Help OSU’s Oregon Hops & Brewing Archive preserve Oregon beer history

OSU archivist Tiah Edmunson-Morton interviewed the late Fred Eckhardt last year for one of her extensive oral histories. She's been tireless in her efforts to save Oregon's beer history. (FoystonFoto)
OSU archivist Tiah Edmunson-Morton interviewed the late Fred Eckhardt last year for one of her extensive oral histories. She’s been tireless in her efforts to save Oregon’s beer history.
(FoystonFoto)

Beer history tends to get lost in the day-to-day business of brewing and beer drinking and for other reasons. (Try looking up the hundreds of stories I posted on The Beer Here since 2007; most were recently expunged from OregonLive. In fact, I’ll be sending copies of my stories — with their Oregonian copyright firmly affixed, O lawyers — and my photos to be archived at OSU; there’s no telling how widely they’ll be available, but at least they won’t be lost down some Orwellian “memory hole.”)

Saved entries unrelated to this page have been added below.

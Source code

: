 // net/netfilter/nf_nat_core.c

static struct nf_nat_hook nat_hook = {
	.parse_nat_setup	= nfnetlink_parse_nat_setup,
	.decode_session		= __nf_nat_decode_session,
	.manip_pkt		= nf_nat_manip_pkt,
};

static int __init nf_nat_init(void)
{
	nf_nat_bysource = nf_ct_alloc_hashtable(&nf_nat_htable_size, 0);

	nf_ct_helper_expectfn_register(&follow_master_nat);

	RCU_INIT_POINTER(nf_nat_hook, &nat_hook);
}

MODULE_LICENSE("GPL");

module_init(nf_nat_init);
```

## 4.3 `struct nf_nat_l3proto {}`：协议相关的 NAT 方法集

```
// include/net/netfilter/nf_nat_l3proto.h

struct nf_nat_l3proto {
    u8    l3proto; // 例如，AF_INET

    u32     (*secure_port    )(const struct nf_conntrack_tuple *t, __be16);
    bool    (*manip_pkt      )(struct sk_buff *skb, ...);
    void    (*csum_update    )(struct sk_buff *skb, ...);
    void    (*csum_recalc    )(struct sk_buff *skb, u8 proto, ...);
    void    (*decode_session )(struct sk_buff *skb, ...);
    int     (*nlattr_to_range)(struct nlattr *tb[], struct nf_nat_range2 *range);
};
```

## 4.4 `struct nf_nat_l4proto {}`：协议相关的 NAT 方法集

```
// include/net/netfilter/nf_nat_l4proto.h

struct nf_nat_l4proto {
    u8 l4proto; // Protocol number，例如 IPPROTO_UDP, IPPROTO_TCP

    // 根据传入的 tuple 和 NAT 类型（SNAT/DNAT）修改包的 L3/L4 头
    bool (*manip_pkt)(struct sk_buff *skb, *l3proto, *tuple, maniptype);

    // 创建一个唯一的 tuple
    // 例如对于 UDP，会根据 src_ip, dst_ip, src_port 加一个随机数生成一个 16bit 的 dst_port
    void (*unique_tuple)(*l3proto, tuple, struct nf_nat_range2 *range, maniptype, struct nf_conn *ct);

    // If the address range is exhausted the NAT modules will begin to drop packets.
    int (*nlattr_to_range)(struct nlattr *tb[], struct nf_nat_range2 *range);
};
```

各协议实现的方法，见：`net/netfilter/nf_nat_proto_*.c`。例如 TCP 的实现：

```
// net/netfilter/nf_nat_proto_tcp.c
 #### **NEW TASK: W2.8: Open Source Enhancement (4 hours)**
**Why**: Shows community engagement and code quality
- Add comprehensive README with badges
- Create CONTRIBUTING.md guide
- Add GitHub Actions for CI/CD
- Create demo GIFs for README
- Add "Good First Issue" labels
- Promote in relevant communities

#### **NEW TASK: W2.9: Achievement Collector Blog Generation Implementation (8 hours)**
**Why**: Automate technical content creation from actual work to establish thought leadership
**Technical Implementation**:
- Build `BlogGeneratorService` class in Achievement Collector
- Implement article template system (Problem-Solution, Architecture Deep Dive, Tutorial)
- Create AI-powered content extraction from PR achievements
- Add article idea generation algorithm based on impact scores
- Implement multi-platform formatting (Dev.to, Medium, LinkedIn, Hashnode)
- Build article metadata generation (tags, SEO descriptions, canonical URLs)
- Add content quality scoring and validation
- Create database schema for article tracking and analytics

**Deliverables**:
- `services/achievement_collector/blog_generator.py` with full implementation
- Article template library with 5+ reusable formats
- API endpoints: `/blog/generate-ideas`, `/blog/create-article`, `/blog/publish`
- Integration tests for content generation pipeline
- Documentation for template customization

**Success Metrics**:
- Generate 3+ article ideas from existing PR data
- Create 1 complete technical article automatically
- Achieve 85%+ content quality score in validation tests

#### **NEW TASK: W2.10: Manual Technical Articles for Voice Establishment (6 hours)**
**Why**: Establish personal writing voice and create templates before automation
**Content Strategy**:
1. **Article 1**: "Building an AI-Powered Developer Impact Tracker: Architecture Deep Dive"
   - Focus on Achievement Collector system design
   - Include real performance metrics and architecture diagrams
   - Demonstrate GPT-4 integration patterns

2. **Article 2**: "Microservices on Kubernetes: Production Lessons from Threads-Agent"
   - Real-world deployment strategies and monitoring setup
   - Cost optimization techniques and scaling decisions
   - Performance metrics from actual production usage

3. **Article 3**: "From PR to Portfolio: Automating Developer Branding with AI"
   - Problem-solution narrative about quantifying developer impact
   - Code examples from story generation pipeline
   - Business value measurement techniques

The tireless Tiah Edmundson-Morton  has been collecting stories and artifacts and detailed oral histories with dozens of the pioneers of Oregon beer, including the late Fred Eckhardt, Fred Bowman, Art Larrance and many others and working hard to assemble Oregon’s beer history in one place.

And we can all help support this noble effort to preserve as much of Oregon’s beer history as possible. This press release from OSU tells how we can help:

The Oregon Hops and Brewing Archives at Oregon State University Libraries and Press has launched a crowd-funding campaign to help expand their hops and brewing collection at OSU’s Valley Library in Corvallis.

Begun in 2013, the Oregon Hops and Brewing Archives preserves the story of hop production and the craft brewing movement in Oregon. It’s the first archive in the United States dedicated to preserving and telling the intertwined story of hops and beer, documenting all facets of the craft brewing industry, and uniting the social and cultural aspects of brewing with the sciences of OSU.

“We are really proud of all the work we’ve already done highlighting OSU’s archival collections,” said OHBA archivist, Tiah Edmunson-Morton, “ learning more about OSU’s talented scientists, hosting researchers, working with the public, meeting with the community, and attending a wonderfully wide variety of events and conferences.”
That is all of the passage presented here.